■ **Task goal**: Begin at the top of the records and copy each line exactly. The line containing "Оператор меньше, чем" is the last one to include.

──────── Input data ────────

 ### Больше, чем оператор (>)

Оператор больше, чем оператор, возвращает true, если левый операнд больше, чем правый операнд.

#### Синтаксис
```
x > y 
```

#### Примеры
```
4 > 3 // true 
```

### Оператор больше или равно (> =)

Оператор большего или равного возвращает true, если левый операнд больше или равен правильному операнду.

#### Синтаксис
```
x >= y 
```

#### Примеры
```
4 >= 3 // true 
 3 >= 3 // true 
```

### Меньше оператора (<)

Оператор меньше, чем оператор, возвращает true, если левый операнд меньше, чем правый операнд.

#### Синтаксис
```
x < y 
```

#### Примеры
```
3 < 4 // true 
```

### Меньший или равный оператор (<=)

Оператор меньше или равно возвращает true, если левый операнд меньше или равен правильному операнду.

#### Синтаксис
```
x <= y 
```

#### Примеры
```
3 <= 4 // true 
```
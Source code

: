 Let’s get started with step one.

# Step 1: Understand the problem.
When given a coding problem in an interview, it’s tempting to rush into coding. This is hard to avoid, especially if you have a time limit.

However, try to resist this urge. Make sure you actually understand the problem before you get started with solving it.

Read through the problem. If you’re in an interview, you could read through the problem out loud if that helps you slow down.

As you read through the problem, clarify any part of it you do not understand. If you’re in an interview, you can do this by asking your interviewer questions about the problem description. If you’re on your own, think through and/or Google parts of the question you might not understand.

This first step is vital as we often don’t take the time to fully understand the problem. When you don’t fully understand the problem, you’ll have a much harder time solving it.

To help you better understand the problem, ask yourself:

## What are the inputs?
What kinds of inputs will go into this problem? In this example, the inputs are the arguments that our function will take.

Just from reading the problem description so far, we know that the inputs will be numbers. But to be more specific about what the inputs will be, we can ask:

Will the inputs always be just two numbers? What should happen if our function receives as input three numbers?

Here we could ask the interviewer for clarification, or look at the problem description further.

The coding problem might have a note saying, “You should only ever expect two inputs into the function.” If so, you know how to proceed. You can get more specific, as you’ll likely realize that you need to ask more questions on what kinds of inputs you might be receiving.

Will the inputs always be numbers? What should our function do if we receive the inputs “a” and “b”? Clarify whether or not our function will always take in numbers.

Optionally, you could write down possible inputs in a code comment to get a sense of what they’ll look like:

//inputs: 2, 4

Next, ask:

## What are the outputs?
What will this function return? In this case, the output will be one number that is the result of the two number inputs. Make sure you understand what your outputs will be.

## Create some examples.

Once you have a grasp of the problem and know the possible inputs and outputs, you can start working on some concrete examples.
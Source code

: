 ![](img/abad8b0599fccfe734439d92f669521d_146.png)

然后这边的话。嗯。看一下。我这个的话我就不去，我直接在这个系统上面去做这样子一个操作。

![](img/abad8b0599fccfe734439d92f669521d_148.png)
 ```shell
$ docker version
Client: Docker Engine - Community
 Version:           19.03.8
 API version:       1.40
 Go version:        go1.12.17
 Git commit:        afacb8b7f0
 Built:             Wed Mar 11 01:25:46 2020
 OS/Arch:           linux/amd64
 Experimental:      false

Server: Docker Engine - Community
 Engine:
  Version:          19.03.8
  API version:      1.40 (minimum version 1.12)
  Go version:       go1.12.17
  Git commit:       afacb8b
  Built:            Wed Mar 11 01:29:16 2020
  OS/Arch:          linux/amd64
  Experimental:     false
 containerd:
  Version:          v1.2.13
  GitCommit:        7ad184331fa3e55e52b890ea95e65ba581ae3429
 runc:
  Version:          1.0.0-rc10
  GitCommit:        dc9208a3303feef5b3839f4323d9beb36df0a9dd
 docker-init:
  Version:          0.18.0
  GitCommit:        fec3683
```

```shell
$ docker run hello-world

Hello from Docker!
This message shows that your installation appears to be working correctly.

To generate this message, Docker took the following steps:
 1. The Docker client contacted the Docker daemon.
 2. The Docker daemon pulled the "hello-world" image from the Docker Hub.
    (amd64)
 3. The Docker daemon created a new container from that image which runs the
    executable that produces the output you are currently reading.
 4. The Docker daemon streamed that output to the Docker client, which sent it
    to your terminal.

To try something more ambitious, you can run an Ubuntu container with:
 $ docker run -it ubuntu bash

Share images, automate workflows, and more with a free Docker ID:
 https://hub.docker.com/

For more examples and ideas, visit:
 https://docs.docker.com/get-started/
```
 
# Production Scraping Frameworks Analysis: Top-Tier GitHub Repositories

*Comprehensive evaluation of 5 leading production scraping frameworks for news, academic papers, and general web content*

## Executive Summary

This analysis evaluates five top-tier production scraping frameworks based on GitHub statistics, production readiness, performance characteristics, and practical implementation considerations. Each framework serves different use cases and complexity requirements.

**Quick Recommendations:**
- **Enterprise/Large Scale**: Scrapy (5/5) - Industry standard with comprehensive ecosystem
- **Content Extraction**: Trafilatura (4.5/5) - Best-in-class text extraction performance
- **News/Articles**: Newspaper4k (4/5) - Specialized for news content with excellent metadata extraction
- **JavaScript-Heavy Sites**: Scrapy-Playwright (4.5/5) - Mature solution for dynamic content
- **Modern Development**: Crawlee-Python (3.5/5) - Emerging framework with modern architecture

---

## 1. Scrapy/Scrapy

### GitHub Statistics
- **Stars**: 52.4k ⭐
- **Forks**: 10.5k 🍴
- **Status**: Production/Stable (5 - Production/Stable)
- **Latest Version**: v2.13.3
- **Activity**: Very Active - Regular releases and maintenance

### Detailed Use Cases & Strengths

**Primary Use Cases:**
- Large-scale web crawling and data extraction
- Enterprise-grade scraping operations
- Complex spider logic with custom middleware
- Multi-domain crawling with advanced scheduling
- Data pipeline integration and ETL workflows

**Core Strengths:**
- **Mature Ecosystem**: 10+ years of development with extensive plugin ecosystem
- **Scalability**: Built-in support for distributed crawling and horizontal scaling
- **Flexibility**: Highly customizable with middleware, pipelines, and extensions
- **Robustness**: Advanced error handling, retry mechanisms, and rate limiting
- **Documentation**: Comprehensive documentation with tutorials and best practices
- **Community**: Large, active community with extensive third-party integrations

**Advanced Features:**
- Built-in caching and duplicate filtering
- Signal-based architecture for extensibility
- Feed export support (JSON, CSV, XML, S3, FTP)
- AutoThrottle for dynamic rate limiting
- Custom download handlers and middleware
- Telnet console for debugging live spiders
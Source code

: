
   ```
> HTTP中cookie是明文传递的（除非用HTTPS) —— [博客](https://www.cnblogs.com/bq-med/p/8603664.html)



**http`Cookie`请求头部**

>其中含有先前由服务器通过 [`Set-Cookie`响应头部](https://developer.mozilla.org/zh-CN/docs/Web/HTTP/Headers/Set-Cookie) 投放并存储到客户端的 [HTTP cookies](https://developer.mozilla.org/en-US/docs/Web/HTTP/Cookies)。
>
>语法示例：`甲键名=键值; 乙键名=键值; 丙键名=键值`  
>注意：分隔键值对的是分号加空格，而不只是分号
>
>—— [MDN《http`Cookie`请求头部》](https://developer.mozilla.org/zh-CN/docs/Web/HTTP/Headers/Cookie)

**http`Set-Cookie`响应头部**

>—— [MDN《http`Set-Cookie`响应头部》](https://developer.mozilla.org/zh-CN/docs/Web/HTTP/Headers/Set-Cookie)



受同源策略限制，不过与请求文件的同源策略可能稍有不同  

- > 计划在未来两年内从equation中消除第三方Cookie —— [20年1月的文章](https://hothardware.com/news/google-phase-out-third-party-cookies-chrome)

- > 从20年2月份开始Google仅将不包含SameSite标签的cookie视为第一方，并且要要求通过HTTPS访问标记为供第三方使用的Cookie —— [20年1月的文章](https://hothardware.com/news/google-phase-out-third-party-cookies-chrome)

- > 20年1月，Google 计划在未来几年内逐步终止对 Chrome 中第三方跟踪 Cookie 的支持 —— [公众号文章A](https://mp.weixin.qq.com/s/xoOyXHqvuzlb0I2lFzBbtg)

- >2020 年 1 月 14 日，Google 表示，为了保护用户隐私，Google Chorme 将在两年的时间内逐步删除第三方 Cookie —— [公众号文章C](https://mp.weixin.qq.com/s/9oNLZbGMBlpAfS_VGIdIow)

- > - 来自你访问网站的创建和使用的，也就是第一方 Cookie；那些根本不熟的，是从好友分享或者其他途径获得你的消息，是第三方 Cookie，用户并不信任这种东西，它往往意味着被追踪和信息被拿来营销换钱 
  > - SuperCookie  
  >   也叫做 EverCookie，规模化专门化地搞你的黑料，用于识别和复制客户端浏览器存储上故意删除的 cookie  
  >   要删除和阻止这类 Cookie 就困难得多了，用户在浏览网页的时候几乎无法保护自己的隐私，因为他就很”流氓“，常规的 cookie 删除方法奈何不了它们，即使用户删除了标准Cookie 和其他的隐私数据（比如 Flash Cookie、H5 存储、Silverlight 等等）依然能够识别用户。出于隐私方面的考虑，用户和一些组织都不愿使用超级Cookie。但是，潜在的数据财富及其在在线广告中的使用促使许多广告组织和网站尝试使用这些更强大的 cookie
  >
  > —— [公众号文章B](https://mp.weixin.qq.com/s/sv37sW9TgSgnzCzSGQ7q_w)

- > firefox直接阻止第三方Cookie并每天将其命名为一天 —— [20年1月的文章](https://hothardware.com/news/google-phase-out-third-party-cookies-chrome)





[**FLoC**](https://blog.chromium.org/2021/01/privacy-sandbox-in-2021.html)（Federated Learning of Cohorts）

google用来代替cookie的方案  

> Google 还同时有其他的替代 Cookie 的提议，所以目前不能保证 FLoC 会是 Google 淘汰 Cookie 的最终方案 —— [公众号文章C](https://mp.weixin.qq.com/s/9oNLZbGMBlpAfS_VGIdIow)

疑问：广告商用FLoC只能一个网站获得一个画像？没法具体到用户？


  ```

────────

■ **Response to the task**:
 ### Больше, чем оператор (>)

Оператор больше, чем оператор, возвращает true, если левый операнд больше, чем правый операнд.

#### Синтаксис
```
x > y 
```

#### Примеры
```
4 > 3 // true 
```

### Оператор больше или равно (> =)

Оператор большего или равного возвращает true, если левый операнд больше или равен правильному операнду.

#### Синтаксис
```
x >= y 
```

#### Примеры
```
4 >= 3 // true 
 3 >= 3 // true 
```

### Меньше оператора (<)

Оператор меньше, чем оператор, возвращает true, если левый операнд меньше, чем правый операнд.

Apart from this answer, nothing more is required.